• YOUR INSTRUCTIONS
Output all entries exactly; images excluded.

[[ DATA FOR ANALYSIS open ]]

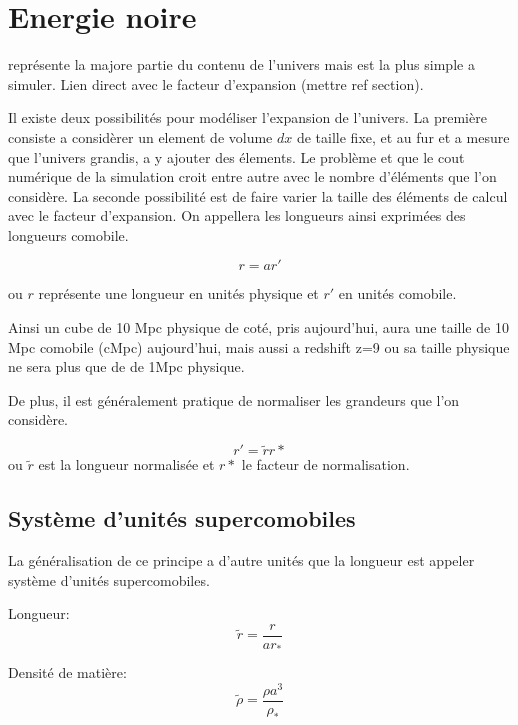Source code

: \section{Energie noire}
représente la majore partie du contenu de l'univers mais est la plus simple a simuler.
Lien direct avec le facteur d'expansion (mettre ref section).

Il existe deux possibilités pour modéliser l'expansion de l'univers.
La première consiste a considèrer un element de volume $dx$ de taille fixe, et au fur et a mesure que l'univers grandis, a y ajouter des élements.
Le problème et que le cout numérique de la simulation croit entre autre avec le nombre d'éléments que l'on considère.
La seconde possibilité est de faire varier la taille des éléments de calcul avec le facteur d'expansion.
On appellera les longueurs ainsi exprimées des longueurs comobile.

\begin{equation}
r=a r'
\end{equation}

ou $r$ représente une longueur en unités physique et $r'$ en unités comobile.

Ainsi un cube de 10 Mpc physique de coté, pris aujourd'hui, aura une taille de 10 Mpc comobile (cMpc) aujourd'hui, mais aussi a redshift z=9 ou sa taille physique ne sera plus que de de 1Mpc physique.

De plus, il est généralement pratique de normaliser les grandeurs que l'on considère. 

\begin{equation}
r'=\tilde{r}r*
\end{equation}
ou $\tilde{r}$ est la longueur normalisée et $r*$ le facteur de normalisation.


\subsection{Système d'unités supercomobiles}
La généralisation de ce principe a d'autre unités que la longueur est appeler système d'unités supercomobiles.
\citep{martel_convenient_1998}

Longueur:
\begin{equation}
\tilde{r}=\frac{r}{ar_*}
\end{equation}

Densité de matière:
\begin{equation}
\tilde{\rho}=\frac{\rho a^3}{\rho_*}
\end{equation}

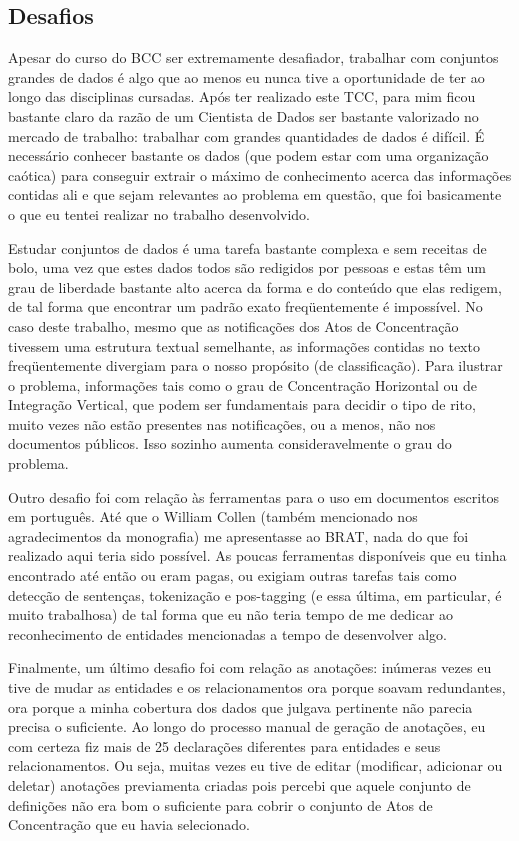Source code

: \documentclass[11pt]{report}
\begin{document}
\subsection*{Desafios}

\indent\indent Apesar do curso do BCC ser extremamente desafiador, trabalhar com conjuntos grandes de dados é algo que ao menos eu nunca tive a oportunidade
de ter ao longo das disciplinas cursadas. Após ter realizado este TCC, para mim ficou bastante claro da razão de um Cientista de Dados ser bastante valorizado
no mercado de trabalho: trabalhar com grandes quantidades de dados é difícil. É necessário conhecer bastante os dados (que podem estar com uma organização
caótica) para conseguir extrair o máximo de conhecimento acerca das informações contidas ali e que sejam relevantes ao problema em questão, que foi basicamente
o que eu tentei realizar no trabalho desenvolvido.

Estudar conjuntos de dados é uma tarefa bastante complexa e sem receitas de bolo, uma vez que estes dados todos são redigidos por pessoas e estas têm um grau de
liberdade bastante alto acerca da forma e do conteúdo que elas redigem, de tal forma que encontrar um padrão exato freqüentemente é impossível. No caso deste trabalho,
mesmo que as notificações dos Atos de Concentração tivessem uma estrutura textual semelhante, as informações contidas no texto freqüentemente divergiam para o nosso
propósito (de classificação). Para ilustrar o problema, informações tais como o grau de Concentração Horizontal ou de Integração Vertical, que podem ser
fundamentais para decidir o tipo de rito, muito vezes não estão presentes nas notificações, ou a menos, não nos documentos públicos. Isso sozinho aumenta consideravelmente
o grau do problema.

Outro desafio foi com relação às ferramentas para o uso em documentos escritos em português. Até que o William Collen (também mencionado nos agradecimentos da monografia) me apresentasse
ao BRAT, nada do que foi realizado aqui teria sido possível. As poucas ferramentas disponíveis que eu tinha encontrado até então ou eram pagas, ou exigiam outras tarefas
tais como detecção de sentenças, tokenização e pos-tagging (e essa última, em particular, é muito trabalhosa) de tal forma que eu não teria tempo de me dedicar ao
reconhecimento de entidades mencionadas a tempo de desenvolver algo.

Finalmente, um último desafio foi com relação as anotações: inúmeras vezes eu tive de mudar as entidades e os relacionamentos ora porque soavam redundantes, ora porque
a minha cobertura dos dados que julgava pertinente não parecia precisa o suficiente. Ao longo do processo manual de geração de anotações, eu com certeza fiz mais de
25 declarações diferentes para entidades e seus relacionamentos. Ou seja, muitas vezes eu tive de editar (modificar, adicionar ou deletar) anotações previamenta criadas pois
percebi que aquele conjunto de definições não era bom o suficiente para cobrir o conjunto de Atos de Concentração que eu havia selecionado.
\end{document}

[[ DATA FOR ANALYSIS closed ]]

• RESULT OF THIS EXERCISE
Source code

: \section{Energie noire}
représente la majore partie du contenu de l'univers mais est la plus simple a simuler.
Lien direct avec le facteur d'expansion (mettre ref section).

Il existe deux possibilités pour modéliser l'expansion de l'univers.
La première consiste a considèrer un element de volume $dx$ de taille fixe, et au fur et a mesure que l'univers grandis, a y ajouter des élements.
Le problème et que le cout numérique de la simulation croit entre autre avec le nombre d'éléments que l'on considère.
La seconde possibilité est de faire varier la taille des éléments de calcul avec le facteur d'expansion.
On appellera les longueurs ainsi exprimées des longueurs comobile.

\begin{equation}
r=a r'
\end{equation}

ou $r$ représente une longueur en unités physique et $r'$ en unités comobile.

Ainsi un cube de 10 Mpc physique de coté, pris aujourd'hui, aura une taille de 10 Mpc comobile (cMpc) aujourd'hui, mais aussi a redshift z=9 ou sa taille physique ne sera plus que de de 1Mpc physique.

De plus, il est généralement pratique de normaliser les grandeurs que l'on considère. 

\begin{equation}
r'=\tilde{r}r*
\end{equation}
ou $\tilde{r}$ est la longueur normalisée et $r*$ le facteur de normalisation.


\subsection{Système d'unités supercomobiles}
La généralisation de ce principe a d'autre unités que la longueur est appeler système d'unités supercomobiles.
\citep{martel_convenient_1998}

Longueur:
\begin{equation}
\tilde{r}=\frac{r}{ar_*}
\end{equation}

Densité de matière:
\begin{equation}
\tilde{\rho}=\frac{\rho a^3}{\rho_*}
\end{equation}

Source code

: \documentclass[11pt]{report}
\begin{document}
\subsection*{Desafios}

\indent\indent Apesar do curso do BCC ser extremamente desafiador, trabalhar com conjuntos grandes de dados é algo que ao menos eu nunca tive a oportunidade
de ter ao longo das disciplinas cursadas. Após ter realizado este TCC, para mim ficou bastante claro da razão de um Cientista de Dados ser bastante valorizado
no mercado de trabalho: trabalhar com grandes quantidades de dados é difícil. É necessário conhecer bastante os dados (que podem estar com uma organização
caótica) para conseguir extrair o máximo de conhecimento acerca das informações contidas ali e que sejam relevantes ao problema em questão, que foi basicamente
o que eu tentei realizar no trabalho desenvolvido.

Estudar conjuntos de dados é uma tarefa bastante complexa e sem receitas de bolo, uma vez que estes dados todos são redigidos por pessoas e estas têm um grau de
liberdade bastante alto acerca da forma e do conteúdo que elas redigem, de tal forma que encontrar um padrão exato freqüentemente é impossível. No caso deste trabalho,
mesmo que as notificações dos Atos de Concentração tivessem uma estrutura textual semelhante, as informações contidas no texto freqüentemente divergiam para o nosso
propósito (de classificação). Para ilustrar o problema, informações tais como o grau de Concentração Horizontal ou de Integração Vertical, que podem ser
fundamentais para decidir o tipo de rito, muito vezes não estão presentes nas notificações, ou a menos, não nos documentos públicos. Isso sozinho aumenta consideravelmente
o grau do problema.

Outro desafio foi com relação às ferramentas para o uso em documentos escritos em português. Até que o William Collen (também mencionado nos agradecimentos da monografia) me apresentasse
ao BRAT, nada do que foi realizado aqui teria sido possível. As poucas ferramentas disponíveis que eu tinha encontrado até então ou eram pagas, ou exigiam outras tarefas
tais como detecção de sentenças, tokenização e pos-tagging (e essa última, em particular, é muito trabalhosa) de tal forma que eu não teria tempo de me dedicar ao
reconhecimento de entidades mencionadas a tempo de desenvolver algo.

Finalmente, um último desafio foi com relação as anotações: inúmeras vezes eu tive de mudar as entidades e os relacionamentos ora porque soavam redundantes, ora porque
a minha cobertura dos dados que julgava pertinente não parecia precisa o suficiente. Ao longo do processo manual de geração de anotações, eu com certeza fiz mais de
25 declarações diferentes para entidades e seus relacionamentos. Ou seja, muitas vezes eu tive de editar (modificar, adicionar ou deletar) anotações previamenta criadas pois
percebi que aquele conjunto de definições não era bom o suficiente para cobrir o conjunto de Atos de Concentração que eu havia selecionado.
\end{document}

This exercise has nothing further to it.